I watched the documentary Slay the Dragon (MC-73, Hulu) with the expectation that I might get a glimpse of my brother Chris, since he’s been so involved in trying to slay the gerrymander in PA, but this film focuses on different initiatives in MI, WI, and NC.  The film is still well worth seeing for its recapitulation of the issue, and for its focus on one activist in particular, a young woman in MI who could easily be part of a sequel to And She Could Be Next.  I’ve got to admit she’s cuter, and possibly even more effective, than my egghead brother.   

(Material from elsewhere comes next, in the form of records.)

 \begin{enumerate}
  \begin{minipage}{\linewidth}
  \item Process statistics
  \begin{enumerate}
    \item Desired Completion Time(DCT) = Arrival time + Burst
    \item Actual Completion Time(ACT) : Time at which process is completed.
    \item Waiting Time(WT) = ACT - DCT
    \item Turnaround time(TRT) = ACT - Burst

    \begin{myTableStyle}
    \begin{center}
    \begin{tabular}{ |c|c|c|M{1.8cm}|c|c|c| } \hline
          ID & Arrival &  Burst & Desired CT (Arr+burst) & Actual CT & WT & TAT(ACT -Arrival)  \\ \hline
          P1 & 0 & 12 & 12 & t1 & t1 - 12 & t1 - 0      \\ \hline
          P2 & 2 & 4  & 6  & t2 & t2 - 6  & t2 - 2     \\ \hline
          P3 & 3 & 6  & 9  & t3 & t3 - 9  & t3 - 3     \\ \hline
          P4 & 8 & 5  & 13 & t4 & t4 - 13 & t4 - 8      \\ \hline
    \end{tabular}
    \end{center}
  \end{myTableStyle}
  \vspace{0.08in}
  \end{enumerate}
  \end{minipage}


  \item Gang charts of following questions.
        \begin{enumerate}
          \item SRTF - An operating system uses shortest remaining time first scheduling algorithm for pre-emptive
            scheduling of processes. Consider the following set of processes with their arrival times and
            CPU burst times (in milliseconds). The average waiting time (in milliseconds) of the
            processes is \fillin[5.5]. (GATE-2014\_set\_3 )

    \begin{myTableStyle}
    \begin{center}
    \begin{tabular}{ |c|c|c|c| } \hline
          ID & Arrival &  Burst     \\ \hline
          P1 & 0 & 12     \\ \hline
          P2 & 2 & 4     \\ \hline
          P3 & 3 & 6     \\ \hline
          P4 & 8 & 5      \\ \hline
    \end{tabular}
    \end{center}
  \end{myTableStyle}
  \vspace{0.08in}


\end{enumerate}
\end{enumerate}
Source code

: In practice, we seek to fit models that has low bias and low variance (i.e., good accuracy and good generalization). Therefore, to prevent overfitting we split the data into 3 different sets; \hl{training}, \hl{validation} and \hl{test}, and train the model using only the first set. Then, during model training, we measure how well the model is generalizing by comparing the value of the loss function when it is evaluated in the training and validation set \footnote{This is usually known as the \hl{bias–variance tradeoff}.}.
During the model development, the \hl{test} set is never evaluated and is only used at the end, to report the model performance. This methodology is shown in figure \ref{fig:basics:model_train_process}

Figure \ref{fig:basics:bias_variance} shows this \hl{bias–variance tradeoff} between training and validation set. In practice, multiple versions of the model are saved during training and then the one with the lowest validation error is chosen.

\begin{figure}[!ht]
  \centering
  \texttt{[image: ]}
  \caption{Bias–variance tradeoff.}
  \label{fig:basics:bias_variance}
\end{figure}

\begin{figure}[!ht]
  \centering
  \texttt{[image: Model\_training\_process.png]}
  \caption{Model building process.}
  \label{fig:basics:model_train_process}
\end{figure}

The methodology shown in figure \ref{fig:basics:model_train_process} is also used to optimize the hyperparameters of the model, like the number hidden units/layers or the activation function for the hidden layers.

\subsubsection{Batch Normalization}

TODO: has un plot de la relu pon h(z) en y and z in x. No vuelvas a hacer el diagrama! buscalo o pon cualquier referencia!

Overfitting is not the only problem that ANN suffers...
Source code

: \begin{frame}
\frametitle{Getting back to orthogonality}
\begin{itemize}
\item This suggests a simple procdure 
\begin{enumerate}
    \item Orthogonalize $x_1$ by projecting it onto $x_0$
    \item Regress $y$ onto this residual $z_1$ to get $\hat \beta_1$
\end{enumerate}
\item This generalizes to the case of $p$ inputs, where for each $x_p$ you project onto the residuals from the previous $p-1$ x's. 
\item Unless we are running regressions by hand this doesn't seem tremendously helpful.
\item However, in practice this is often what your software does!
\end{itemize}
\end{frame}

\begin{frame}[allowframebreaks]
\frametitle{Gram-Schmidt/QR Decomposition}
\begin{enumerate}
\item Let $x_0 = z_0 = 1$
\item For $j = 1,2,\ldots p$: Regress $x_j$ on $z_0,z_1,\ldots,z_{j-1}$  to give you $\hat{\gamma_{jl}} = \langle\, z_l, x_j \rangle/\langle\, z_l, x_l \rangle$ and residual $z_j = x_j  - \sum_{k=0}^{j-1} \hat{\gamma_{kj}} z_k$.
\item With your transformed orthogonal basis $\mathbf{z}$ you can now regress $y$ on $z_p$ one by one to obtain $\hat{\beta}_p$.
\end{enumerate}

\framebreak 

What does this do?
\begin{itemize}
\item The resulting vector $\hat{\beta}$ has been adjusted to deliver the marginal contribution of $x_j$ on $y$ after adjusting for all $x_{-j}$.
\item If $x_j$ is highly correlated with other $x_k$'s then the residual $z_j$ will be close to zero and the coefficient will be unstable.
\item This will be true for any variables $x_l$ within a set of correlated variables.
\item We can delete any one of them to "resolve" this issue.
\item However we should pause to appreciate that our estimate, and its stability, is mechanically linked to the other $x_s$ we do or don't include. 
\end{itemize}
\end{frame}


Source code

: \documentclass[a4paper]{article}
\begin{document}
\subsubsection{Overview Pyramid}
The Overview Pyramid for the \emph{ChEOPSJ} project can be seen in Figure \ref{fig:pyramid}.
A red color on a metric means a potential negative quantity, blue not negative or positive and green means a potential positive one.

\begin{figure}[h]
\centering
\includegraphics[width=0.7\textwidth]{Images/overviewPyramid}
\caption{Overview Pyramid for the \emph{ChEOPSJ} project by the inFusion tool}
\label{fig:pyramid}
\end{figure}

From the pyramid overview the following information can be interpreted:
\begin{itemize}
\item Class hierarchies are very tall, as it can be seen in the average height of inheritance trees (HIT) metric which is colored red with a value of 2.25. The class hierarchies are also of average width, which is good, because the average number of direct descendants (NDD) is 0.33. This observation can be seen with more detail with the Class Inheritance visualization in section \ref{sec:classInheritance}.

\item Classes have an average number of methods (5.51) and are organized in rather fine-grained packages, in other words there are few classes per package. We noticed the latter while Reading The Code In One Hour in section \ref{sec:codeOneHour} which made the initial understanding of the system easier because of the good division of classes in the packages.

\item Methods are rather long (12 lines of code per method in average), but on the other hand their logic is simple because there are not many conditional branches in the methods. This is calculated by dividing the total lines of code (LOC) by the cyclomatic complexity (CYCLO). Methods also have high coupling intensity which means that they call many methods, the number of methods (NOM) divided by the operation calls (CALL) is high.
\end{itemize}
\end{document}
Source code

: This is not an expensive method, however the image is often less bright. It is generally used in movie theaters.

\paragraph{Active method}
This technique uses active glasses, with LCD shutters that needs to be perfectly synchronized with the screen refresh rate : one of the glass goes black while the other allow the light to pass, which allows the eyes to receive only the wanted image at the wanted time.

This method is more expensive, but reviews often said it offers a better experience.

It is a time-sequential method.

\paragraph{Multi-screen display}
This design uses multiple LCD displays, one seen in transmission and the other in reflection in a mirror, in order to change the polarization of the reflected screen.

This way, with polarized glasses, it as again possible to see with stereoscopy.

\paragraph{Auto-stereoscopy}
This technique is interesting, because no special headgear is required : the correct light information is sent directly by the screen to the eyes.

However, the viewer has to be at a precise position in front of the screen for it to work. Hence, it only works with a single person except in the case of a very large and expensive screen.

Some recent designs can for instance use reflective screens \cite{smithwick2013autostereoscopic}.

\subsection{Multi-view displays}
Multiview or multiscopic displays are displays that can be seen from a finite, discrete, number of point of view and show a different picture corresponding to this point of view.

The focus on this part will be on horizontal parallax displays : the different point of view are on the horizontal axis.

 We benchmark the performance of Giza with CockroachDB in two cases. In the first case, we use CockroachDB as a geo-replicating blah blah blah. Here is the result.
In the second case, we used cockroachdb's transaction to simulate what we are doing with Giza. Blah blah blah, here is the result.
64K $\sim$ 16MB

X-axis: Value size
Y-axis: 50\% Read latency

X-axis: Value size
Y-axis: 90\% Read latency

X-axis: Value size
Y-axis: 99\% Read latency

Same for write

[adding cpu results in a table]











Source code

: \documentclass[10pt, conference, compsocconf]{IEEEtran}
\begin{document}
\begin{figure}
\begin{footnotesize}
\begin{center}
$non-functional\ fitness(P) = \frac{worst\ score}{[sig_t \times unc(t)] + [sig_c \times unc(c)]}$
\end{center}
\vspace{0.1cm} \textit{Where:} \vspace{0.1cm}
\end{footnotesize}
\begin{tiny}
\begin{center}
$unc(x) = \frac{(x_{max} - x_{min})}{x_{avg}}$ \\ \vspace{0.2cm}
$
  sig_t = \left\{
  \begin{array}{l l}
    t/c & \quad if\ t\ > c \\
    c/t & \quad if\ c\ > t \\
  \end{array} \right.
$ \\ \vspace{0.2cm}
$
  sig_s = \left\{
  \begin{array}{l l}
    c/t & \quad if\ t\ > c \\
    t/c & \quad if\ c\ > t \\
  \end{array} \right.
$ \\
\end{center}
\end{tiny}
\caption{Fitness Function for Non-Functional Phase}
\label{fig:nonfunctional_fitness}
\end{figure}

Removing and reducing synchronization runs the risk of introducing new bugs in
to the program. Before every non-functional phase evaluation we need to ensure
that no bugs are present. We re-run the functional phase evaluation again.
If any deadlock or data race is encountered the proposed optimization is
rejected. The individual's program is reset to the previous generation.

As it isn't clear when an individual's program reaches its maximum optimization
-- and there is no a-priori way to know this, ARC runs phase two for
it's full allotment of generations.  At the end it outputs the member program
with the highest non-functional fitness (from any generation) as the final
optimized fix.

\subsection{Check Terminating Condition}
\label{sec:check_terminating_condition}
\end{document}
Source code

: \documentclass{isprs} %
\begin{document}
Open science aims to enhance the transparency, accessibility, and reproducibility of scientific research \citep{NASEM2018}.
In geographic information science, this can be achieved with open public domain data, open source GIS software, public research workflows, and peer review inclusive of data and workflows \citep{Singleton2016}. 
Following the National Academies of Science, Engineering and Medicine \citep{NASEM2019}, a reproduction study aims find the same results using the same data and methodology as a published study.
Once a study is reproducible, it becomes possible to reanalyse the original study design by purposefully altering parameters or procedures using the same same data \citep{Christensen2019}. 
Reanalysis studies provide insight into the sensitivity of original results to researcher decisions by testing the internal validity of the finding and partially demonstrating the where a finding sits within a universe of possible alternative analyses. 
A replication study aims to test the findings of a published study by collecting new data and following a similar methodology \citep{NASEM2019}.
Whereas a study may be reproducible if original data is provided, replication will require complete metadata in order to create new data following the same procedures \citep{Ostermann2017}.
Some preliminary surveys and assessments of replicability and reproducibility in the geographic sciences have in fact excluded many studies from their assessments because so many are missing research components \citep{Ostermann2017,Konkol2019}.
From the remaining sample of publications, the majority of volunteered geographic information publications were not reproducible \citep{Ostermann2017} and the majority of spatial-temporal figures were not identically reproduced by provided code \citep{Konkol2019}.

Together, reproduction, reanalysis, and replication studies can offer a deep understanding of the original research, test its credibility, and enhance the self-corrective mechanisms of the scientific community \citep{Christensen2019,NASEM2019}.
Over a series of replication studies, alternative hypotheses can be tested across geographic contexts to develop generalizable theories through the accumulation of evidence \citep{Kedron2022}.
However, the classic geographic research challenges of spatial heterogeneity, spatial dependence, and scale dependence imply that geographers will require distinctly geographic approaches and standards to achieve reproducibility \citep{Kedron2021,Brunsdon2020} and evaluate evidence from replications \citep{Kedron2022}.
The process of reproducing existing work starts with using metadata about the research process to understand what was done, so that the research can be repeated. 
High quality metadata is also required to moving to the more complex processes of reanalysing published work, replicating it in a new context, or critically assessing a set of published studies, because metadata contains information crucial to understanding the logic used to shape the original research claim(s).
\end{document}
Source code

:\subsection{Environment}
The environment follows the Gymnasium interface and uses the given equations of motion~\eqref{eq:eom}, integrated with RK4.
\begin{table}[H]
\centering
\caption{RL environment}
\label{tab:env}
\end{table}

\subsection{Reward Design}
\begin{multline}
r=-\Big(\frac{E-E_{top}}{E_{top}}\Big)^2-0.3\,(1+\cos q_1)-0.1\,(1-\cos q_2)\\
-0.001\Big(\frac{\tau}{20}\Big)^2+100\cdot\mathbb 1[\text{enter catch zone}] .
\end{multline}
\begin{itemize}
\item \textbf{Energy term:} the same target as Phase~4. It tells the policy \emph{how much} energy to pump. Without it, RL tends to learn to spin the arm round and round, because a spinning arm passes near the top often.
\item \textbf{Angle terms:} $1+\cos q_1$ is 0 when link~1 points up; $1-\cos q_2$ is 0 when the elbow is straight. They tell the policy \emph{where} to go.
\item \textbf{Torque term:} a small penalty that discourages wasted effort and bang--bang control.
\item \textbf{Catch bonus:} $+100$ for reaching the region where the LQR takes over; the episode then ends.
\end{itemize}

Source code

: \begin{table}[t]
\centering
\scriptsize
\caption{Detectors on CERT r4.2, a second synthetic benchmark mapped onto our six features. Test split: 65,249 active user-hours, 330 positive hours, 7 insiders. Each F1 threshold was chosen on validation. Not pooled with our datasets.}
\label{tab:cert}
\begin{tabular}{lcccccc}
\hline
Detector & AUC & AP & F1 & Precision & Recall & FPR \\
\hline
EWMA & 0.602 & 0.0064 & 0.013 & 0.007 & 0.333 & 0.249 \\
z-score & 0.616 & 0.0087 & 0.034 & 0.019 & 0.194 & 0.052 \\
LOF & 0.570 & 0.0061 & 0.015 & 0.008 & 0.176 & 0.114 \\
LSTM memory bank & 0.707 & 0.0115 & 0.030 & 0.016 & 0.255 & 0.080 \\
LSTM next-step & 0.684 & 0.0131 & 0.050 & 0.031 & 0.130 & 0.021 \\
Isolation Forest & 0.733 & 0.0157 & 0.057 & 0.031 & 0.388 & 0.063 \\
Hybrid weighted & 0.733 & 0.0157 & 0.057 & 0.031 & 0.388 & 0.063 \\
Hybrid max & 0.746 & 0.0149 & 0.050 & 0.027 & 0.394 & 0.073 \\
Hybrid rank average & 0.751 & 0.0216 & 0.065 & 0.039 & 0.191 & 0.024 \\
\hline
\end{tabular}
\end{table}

One last documentary to note:  A Secret Love (MC-77, NFX) is a modest home movie that blossoms into a number of larger themes.  Chris Bolan made this film, with great intimacy, about his aunt Terry, who was a catcher in the women’s baseball league portrayed in A League of Their Own, and her “longtime companion” Pat.  We follow their 70-year relationship from the necessary secrecy of the 1940s to their late-in-life marriage, with lots of fascinating period photos and film.  They are filmed in their later years, as they move from the Chicago area house they shared for decades to an assisted living facility and finally back to family in the wilds of Western Canada, from whom they were closeted for 60 years.  Aside from a story of gay liberation, this film turns into a study in gerontology, which for some reason is a subject of growing interest to me.  You wouldn’t regret the time you spend in this couple’s company.